--- Input for this task Enclosed Below ---

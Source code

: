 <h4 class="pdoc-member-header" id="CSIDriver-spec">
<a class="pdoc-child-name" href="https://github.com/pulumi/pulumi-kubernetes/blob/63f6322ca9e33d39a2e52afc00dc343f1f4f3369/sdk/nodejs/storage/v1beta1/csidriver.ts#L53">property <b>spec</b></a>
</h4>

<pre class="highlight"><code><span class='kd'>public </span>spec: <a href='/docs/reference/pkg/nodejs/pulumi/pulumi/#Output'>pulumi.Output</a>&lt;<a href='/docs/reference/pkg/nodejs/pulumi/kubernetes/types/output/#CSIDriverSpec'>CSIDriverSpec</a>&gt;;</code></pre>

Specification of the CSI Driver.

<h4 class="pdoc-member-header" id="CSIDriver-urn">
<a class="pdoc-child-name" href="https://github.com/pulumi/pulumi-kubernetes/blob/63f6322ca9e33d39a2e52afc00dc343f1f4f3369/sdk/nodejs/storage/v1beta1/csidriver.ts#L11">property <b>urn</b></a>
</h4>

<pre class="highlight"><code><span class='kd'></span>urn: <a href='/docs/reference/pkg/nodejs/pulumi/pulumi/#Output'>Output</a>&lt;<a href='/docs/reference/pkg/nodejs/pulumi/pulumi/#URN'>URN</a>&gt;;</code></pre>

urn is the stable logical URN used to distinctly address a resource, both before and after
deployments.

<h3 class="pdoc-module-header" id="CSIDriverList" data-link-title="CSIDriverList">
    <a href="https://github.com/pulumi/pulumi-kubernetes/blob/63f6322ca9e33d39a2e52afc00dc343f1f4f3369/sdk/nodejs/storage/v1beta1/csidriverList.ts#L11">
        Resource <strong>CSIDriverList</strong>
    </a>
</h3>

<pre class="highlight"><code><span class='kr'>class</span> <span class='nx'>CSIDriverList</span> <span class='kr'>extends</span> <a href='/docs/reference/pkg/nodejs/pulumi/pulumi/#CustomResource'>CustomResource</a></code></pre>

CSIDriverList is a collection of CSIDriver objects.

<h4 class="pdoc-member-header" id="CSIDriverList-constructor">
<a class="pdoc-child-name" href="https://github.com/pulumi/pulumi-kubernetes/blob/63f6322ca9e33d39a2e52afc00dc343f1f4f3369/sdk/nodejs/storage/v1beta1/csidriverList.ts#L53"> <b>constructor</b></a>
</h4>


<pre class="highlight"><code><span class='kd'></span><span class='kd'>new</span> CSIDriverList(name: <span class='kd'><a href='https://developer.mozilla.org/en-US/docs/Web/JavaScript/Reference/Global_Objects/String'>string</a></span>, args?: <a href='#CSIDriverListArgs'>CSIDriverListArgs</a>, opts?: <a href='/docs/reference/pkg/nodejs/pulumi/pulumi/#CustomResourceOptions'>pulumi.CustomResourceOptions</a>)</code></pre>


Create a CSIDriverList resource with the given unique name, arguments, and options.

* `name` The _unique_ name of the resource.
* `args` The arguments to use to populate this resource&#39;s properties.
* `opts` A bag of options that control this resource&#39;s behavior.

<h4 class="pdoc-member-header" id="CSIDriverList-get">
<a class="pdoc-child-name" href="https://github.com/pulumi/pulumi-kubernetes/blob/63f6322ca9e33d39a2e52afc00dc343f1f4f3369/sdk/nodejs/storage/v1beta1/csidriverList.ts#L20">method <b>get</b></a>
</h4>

--- End of Enclosed Input for this task ---

### [What this task involves]
Would you return the full set of entries, unchanged in every detail?

### [Exercise result]
Source code

: <h4 class="pdoc-member-header" id="CSIDriver-spec">
<a class="pdoc-child-name" href="https://github.com/pulumi/pulumi-kubernetes/blob/63f6322ca9e33d39a2e52afc00dc343f1f4f3369/sdk/nodejs/storage/v1beta1/csidriver.ts#L53">property <b>spec</b></a>
</h4>

<pre class="highlight"><code><span class='kd'>public </span>spec: <a href='/docs/reference/pkg/nodejs/pulumi/pulumi/#Output'>pulumi.Output</a>&lt;<a href='/docs/reference/pkg/nodejs/pulumi/kubernetes/types/output/#CSIDriverSpec'>CSIDriverSpec</a>&gt;;</code></pre>

Specification of the CSI Driver.

<h4 class="pdoc-member-header" id="CSIDriver-urn">
<a class="pdoc-child-name" href="https://github.com/pulumi/pulumi-kubernetes/blob/63f6322ca9e33d39a2e52afc00dc343f1f4f3369/sdk/nodejs/storage/v1beta1/csidriver.ts#L11">property <b>urn</b></a>
</h4>

<pre class="highlight"><code><span class='kd'></span>urn: <a href='/docs/reference/pkg/nodejs/pulumi/pulumi/#Output'>Output</a>&lt;<a href='/docs/reference/pkg/nodejs/pulumi/pulumi/#URN'>URN</a>&gt;;</code></pre>

urn is the stable logical URN used to distinctly address a resource, both before and after
deployments.

<h3 class="pdoc-module-header" id="CSIDriverList" data-link-title="CSIDriverList">
    <a href="https://github.com/pulumi/pulumi-kubernetes/blob/63f6322ca9e33d39a2e52afc00dc343f1f4f3369/sdk/nodejs/storage/v1beta1/csidriverList.ts#L11">
        Resource <strong>CSIDriverList</strong>
    </a>
</h3>

<pre class="highlight"><code><span class='kr'>class</span> <span class='nx'>CSIDriverList</span> <span class='kr'>extends</span> <a href='/docs/reference/pkg/nodejs/pulumi/pulumi/#CustomResource'>CustomResource</a></code></pre>

CSIDriverList is a collection of CSIDriver objects.

<h4 class="pdoc-member-header" id="CSIDriverList-constructor">
<a class="pdoc-child-name" href="https://github.com/pulumi/pulumi-kubernetes/blob/63f6322ca9e33d39a2e52afc00dc343f1f4f3369/sdk/nodejs/storage/v1beta1/csidriverList.ts#L53"> <b>constructor</b></a>
</h4>


<pre class="highlight"><code><span class='kd'></span><span class='kd'>new</span> CSIDriverList(name: <span class='kd'><a href='https://developer.mozilla.org/en-US/docs/Web/JavaScript/Reference/Global_Objects/String'>string</a></span>, args?: <a href='#CSIDriverListArgs'>CSIDriverListArgs</a>, opts?: <a href='/docs/reference/pkg/nodejs/pulumi/pulumi/#CustomResourceOptions'>pulumi.CustomResourceOptions</a>)</code></pre>


Create a CSIDriverList resource with the given unique name, arguments, and options.

* `name` The _unique_ name of the resource.
* `args` The arguments to use to populate this resource&#39;s properties.
* `opts` A bag of options that control this resource&#39;s behavior.

<h4 class="pdoc-member-header" id="CSIDriverList-get">
<a class="pdoc-child-name" href="https://github.com/pulumi/pulumi-kubernetes/blob/63f6322ca9e33d39a2e52afc00dc343f1f4f3369/sdk/nodejs/storage/v1beta1/csidriverList.ts#L20">method <b>get</b></a>
</h4>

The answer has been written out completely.